Within weeks, she had another eye infection and a visit to an ophthalmologist at an eye clinic was planned. The bad news was that that little scab was cancerous “but not so bad” because it was a basal-cell carcinoma. No matter what kind of cancer it was, it was still cancer. A kind of numbness set in as we tried individually and as a family to deal with the hugeness of this news. Something like this is way beyond what one would ever expect. We had always known that Tarryn’s fair skin tended to burn easily and she used UV creams as protection on her face. But how does one put cream between eyelashes and the eye itself?
After contacting medical aids, organising dates, preparing for the operation and getting friends to pray, Tarryn set off for hospital. An operation near the eye is gruelling in and of itself , but so is the waiting afterwards to see if they “got it all”. The agony as the anaesthetic wore off was horrible to watch, and the constant devotion of Tarryn’s friend feeding her a snack every four hours so she could safely take the strong painkillers was a great encouragement.
As the hours went by, the pain became so intense that she was just not able to cope. We contacted prayer chains and asked that friends and family pray for the pain to decrease. The tremendous support and love showered on us by this group of prayer warriors was the greatest blessing that came out of this difficult time. Within twenty four hours, the pain lessened but the results from the pathologist raised new anxiety. According to his findings, one of the “fingers” that is characteristic of this type of cancer had been cut through and still remained in her eye lid and could grow again to form a new carcinoma. Another operation was deemed necessary. We all felt devastated by this news. The nicely healing scar would have to be cut into, the missing piece found and once again removed.
- How big would the next scar be?
- What if another piece was left there?
- How would Tarryn cope with the pain, especially now that she knew how bad it was?
More questions followed –
- How would the removal of more tissue affect her looks?
- Would more of the eye lashes be removed and of course the inevitable question –
- Why me? Why our family?
Advice from one respected doctor said to leave the carcinoma as is, providing one could live with the risk and unknown and deal with the consequences later. These unknowns were the most difficult for us to work through.
- What if the cancer grew into the eye itself, or into tissue behind the eye?
- How slow is “slow growing”?
- What should Tarryn do about her studies?
- Could she do a teaching practice shortly after another eye operation?
But Tarryn couldn’t live with this uncertainty. The decision to have the second operation was made but the medical aid needed lengthy and conclusive proof that a second operation was necessary. In the mean time, modules of Tarryn’s studies which she was doing by correspondence, had to be put on hold, and eventually four of her subjects had to be postponed to this year so she could do only the most urgent of the work.
Eventually the medical aid gave the go-ahead for the second operation.
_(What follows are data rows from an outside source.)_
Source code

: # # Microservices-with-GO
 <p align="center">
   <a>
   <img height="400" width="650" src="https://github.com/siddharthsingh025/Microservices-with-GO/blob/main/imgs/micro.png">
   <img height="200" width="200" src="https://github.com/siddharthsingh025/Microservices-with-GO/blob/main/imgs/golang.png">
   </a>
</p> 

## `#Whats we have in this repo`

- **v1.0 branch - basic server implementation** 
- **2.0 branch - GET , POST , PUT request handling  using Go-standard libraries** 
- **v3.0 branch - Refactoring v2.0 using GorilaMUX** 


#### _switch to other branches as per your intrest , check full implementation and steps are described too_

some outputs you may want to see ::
Prayer help was enlisted before the time and we prepared better, using the experience gained from the first operation. To our amazement, she experienced little pain, only discomfort as the stitches rubbed against her eyeball. Her recovery period was much shorter, and the pathologist declared the tissue on either side of the incision to be clear. Tarrryn has had her six monthly check-up, and the tissue looks healthy. As much of her teaching is outdoors, she wears sunglasses and uses creams with high UV protection. Then as a final tribute to God’s goodness and mercy to us , when Tarryn was at the GP, the doctor asked how the operation had gone.
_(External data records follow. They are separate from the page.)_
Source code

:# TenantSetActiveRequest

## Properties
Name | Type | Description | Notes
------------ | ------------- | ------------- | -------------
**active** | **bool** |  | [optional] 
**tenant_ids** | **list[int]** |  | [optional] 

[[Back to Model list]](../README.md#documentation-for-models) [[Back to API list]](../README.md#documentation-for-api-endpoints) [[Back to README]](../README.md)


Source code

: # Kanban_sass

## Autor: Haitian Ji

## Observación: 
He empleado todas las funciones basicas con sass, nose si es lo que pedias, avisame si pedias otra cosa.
She looked at the slight scar and space where one eyelash is missing and remarked, “Hmm, the doctor did a good job. If he had cut the muscle that runs just under the eye, the bottom eyelid would gape and you would have to put drops in for the rest of your life!” Sometimes one realises the grace that God gives in a situation that we are quite unaware of until brought face to face with the possibilities of how much could have gone wrong.